August 12, 2009 > Unearthing the Ice Age of Irvington
Unearthing the Ice Age of Irvington
By Joyce Blueford
The Tri City area has many natural geological wonders that the Math Science Nucleus, a non profit organization, is bringing to the attention of the community through the Children's Natural History Museum. This series of articles, beginning in the July 29, 2009 issue of Tri-City Voice newspaper, will allow the reader to understand their worldwide significance. If interested in helping out with the unfolding concept plan please contact the author (firstname.lastname@example.org).
Wesley Gordon, Sr. - Protector of the Irvington Fossils
Wesley (Wes) Gordon, Sr. was born in Michigan but when he was a teenager the family moved to San Jose. In 1934 at the insistence of friends, Wes returned to school at San Jose State and moved to Niles (Fremont) as a student pastor. While in school he taught Drama at Washington High School in Centerville and established a creative writing group.

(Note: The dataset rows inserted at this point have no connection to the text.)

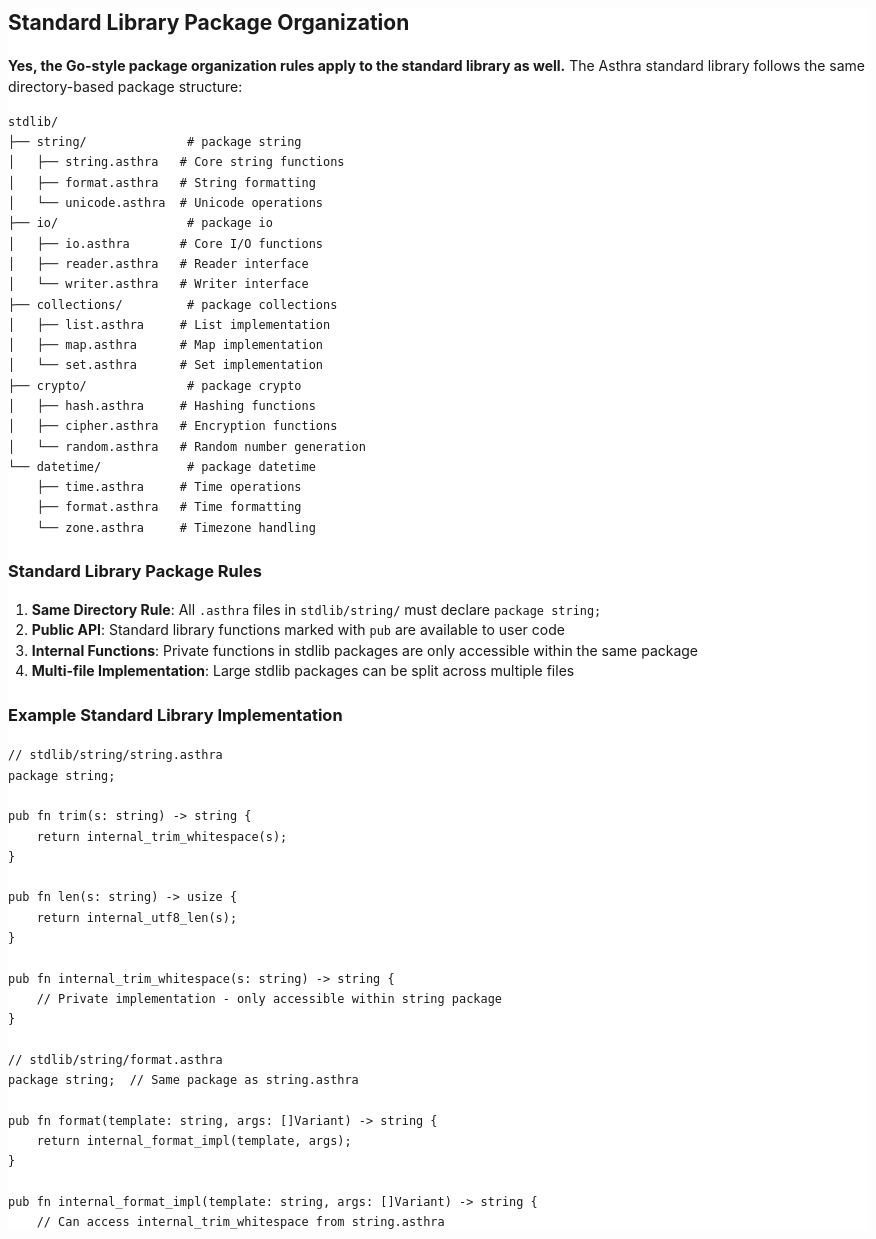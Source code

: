 ## Standard Library Package Organization

**Yes, the Go-style package organization rules apply to the standard library as well.** The Asthra standard library follows the same directory-based package structure:

```
stdlib/
├── string/              # package string
│   ├── string.asthra   # Core string functions
│   ├── format.asthra   # String formatting
│   └── unicode.asthra  # Unicode operations
├── io/                  # package io
│   ├── io.asthra       # Core I/O functions
│   ├── reader.asthra   # Reader interface
│   └── writer.asthra   # Writer interface
├── collections/         # package collections
│   ├── list.asthra     # List implementation
│   ├── map.asthra      # Map implementation
│   └── set.asthra      # Set implementation
├── crypto/              # package crypto
│   ├── hash.asthra     # Hashing functions
│   ├── cipher.asthra   # Encryption functions
│   └── random.asthra   # Random number generation
└── datetime/            # package datetime
    ├── time.asthra     # Time operations
    ├── format.asthra   # Time formatting
    └── zone.asthra     # Timezone handling
```

### Standard Library Package Rules

1. **Same Directory Rule**: All `.asthra` files in `stdlib/string/` must declare `package string;`
2. **Public API**: Standard library functions marked with `pub` are available to user code
3. **Internal Functions**: Private functions in stdlib packages are only accessible within the same package
4. **Multi-file Implementation**: Large stdlib packages can be split across multiple files

### Example Standard Library Implementation

```asthra
// stdlib/string/string.asthra
package string;

pub fn trim(s: string) -> string {
    return internal_trim_whitespace(s);
}

pub fn len(s: string) -> usize {
    return internal_utf8_len(s);
}

pub fn internal_trim_whitespace(s: string) -> string {
    // Private implementation - only accessible within string package
}

// stdlib/string/format.asthra
package string;  // Same package as string.asthra

pub fn format(template: string, args: []Variant) -> string {
    return internal_format_impl(template, args);
}

pub fn internal_format_impl(template: string, args: []Variant) -> string {
    // Can access internal_trim_whitespace from string.asthra
```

In the early 1940's Wes Gordon started a "Rock Hound" group for children in the Hayward area. In 1944, Wes took a group of school aged boys, including his three sons, on one of these rock collecting trips to a spot known to have fossils - a gravel pit in the town of Irvington. They entered with permission of the owner, Mr. Freitas. That day they found the complete lower jaw with the diagnostic teeth of Camelops, a mammal, ancestor to the modern camel.

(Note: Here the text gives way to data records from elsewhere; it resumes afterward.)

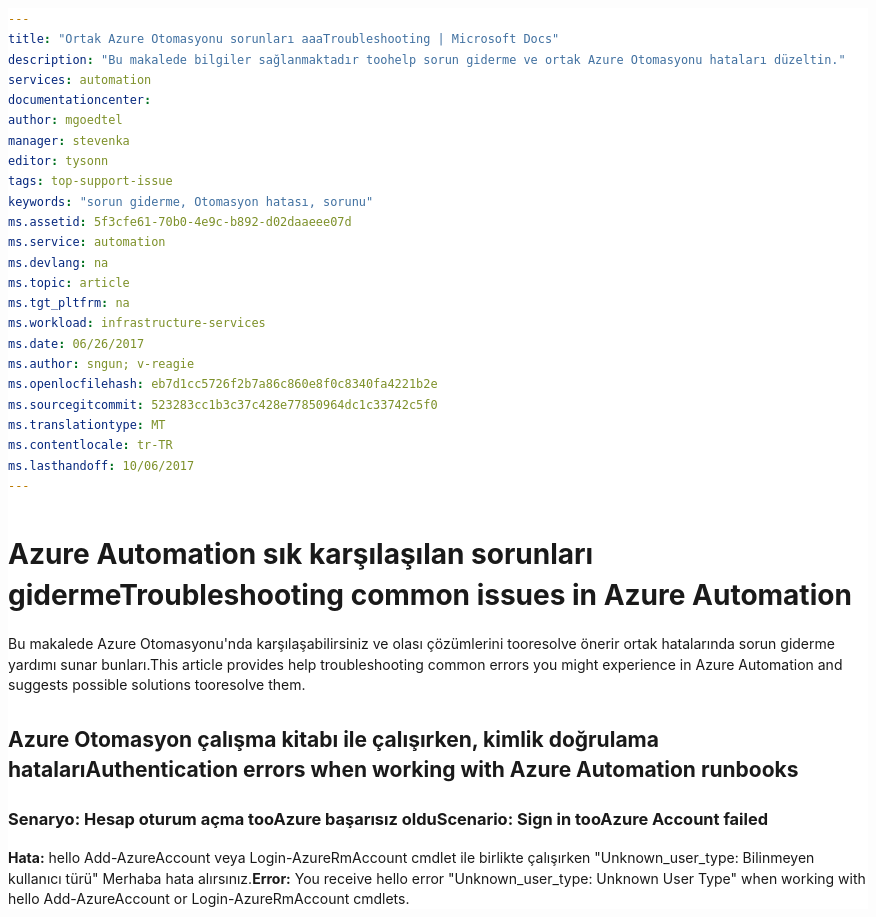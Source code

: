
 ```yaml
---
title: "Ortak Azure Otomasyonu sorunları aaaTroubleshooting | Microsoft Docs"
description: "Bu makalede bilgiler sağlanmaktadır toohelp sorun giderme ve ortak Azure Otomasyonu hataları düzeltin."
services: automation
documentationcenter: 
author: mgoedtel
manager: stevenka
editor: tysonn
tags: top-support-issue
keywords: "sorun giderme, Otomasyon hatası, sorunu"
ms.assetid: 5f3cfe61-70b0-4e9c-b892-d02daaeee07d
ms.service: automation
ms.devlang: na
ms.topic: article
ms.tgt_pltfrm: na
ms.workload: infrastructure-services
ms.date: 06/26/2017
ms.author: sngun; v-reagie
ms.openlocfilehash: eb7d1cc5726f2b7a86c860e8f0c8340fa4221b2e
ms.sourcegitcommit: 523283cc1b3c37c428e77850964dc1c33742c5f0
ms.translationtype: MT
ms.contentlocale: tr-TR
ms.lasthandoff: 10/06/2017
---
```

# <a name="troubleshooting-common-issues-in-azure-automation"></a><span data-ttu-id="7f785-104">Azure Automation sık karşılaşılan sorunları giderme</span><span class="sxs-lookup"><span data-stu-id="7f785-104">Troubleshooting common issues in Azure Automation</span></span> 
<span data-ttu-id="7f785-105">Bu makalede Azure Otomasyonu'nda karşılaşabilirsiniz ve olası çözümlerini tooresolve önerir ortak hatalarında sorun giderme yardımı sunar bunları.</span><span class="sxs-lookup"><span data-stu-id="7f785-105">This article provides help troubleshooting common errors you might experience in Azure Automation and suggests possible solutions tooresolve them.</span></span>

## <a name="authentication-errors-when-working-with-azure-automation-runbooks"></a><span data-ttu-id="7f785-106">Azure Otomasyon çalışma kitabı ile çalışırken, kimlik doğrulama hataları</span><span class="sxs-lookup"><span data-stu-id="7f785-106">Authentication errors when working with Azure Automation runbooks</span></span>
### <a name="scenario-sign-in-tooazure-account-failed"></a><span data-ttu-id="7f785-107">Senaryo: Hesap oturum açma tooAzure başarısız oldu</span><span class="sxs-lookup"><span data-stu-id="7f785-107">Scenario: Sign in tooAzure Account failed</span></span>
<span data-ttu-id="7f785-108">**Hata:** hello Add-AzureAccount veya Login-AzureRmAccount cmdlet ile birlikte çalışırken "Unknown_user_type: Bilinmeyen kullanıcı türü" Merhaba hata alırsınız.</span><span class="sxs-lookup"><span data-stu-id="7f785-108">**Error:** You receive hello error "Unknown_user_type: Unknown User Type" when working with hello Add-AzureAccount or Login-AzureRmAccount cmdlets.</span></span>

Weekend excursions with the Rock Hounds became more focused on fossil hunting and natural history. When Mr. Freitas died in a conveyor belt accident, Mr. Bell purchased the quarry. Young students vied for the chance to become part of this elite group and go fossil hunting in what was referred to as the "Bell Quarry."

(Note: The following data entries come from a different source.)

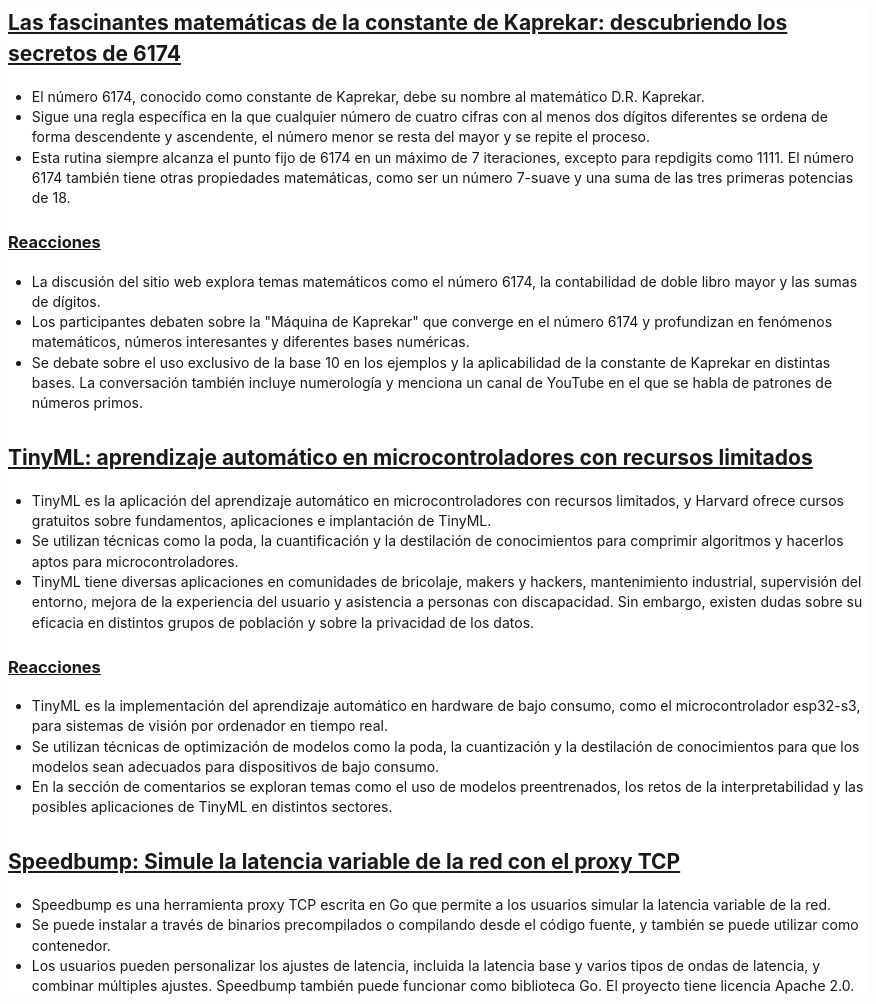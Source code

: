 ## [Las fascinantes matemáticas de la constante de Kaprekar: descubriendo los secretos de 6174](https://en.wikipedia.org/wiki/6174)

- El número 6174, conocido como constante de Kaprekar, debe su nombre al matemático D.R. Kaprekar.
- Sigue una regla específica en la que cualquier número de cuatro cifras con al menos dos dígitos diferentes se ordena de forma descendente y ascendente, el número menor se resta del mayor y se repite el proceso.
- Esta rutina siempre alcanza el punto fijo de 6174 en un máximo de 7 iteraciones, excepto para repdigits como 1111. El número 6174 también tiene otras propiedades matemáticas, como ser un número 7-suave y una suma de las tres primeras potencias de 18.

### [Reacciones](https://news.ycombinator.com/item?id=39018769)

- La discusión del sitio web explora temas matemáticos como el número 6174, la contabilidad de doble libro mayor y las sumas de dígitos.
- Los participantes debaten sobre la "Máquina de Kaprekar" que converge en el número 6174 y profundizan en fenómenos matemáticos, números interesantes y diferentes bases numéricas.
- Se debate sobre el uso exclusivo de la base 10 en los ejemplos y la aplicabilidad de la constante de Kaprekar en distintas bases. La conversación también incluye numerología y menciona un canal de YouTube en el que se habla de patrones de números primos.

## [TinyML: aprendizaje automático en microcontroladores con recursos limitados](https://www.ikkaro.net/what-tinyml-is/)

- TinyML es la aplicación del aprendizaje automático en microcontroladores con recursos limitados, y Harvard ofrece cursos gratuitos sobre fundamentos, aplicaciones e implantación de TinyML.
- Se utilizan técnicas como la poda, la cuantificación y la destilación de conocimientos para comprimir algoritmos y hacerlos aptos para microcontroladores.
- TinyML tiene diversas aplicaciones en comunidades de bricolaje, makers y hackers, mantenimiento industrial, supervisión del entorno, mejora de la experiencia del usuario y asistencia a personas con discapacidad. Sin embargo, existen dudas sobre su eficacia en distintos grupos de población y sobre la privacidad de los datos.

### [Reacciones](https://news.ycombinator.com/item?id=39014866)

- TinyML es la implementación del aprendizaje automático en hardware de bajo consumo, como el microcontrolador esp32-s3, para sistemas de visión por ordenador en tiempo real.
- Se utilizan técnicas de optimización de modelos como la poda, la cuantización y la destilación de conocimientos para que los modelos sean adecuados para dispositivos de bajo consumo.
- En la sección de comentarios se exploran temas como el uso de modelos preentrenados, los retos de la interpretabilidad y las posibles aplicaciones de TinyML en distintos sectores.

## [Speedbump: Simule la latencia variable de la red con el proxy TCP](https://github.com/kffl/speedbump)

- Speedbump es una herramienta proxy TCP escrita en Go que permite a los usuarios simular la latencia variable de la red.
- Se puede instalar a través de binarios precompilados o compilando desde el código fuente, y también se puede utilizar como contenedor.
- Los usuarios pueden personalizar los ajustes de latencia, incluida la latencia base y varios tipos de ondas de latencia, y combinar múltiples ajustes. Speedbump también puede funcionar como biblioteca Go. El proyecto tiene licencia Apache 2.0.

Involved students spent around 15 hours a week working on digging and preparing fossils they had collected. Most of the tens of thousands of fossils found were donated to the University of California Paleontology Museum because, as the boys code went, "What we find belongs to the public domain of science." Other fossils went into Wes' collection for teaching purposes.
Numerous fossil displays were developed by Wes and his students. One even got radio publicity in 1945 when a collection of fossils was displayed in the window of the Capwell's store in Oakland. December of that same year, the "boys" were the subject of a story in Life Magazine with pictures of them working at the site. In the article the group was referred to as "The Boy Paleontologists," which in 1947 became the official club name since many groups were calling themselves Rock Hounds.
With the large collection of fossils, shells, rocks, crabs, and minerals, Wes got together with the citizens of Hayward and started a call for a museum in Hayward to house the collection. Through the 1950's there were small displays at state fairs, storefronts and public areas, but the collection needed a permanent home to fulfill the Boy Paleontologists' credo set forth by their leader Wes. It wasn't until the National Education Defense Act in 1958 was implemented, that public outcry for a museum was so great that funds were obtained to open a school museum at Martin School in San Lorenzo. Wes Gordon worked hard for the public display of these fossils for the enjoyment of learning of all children. The museum included the Irvington fossils and other Natural History specimens.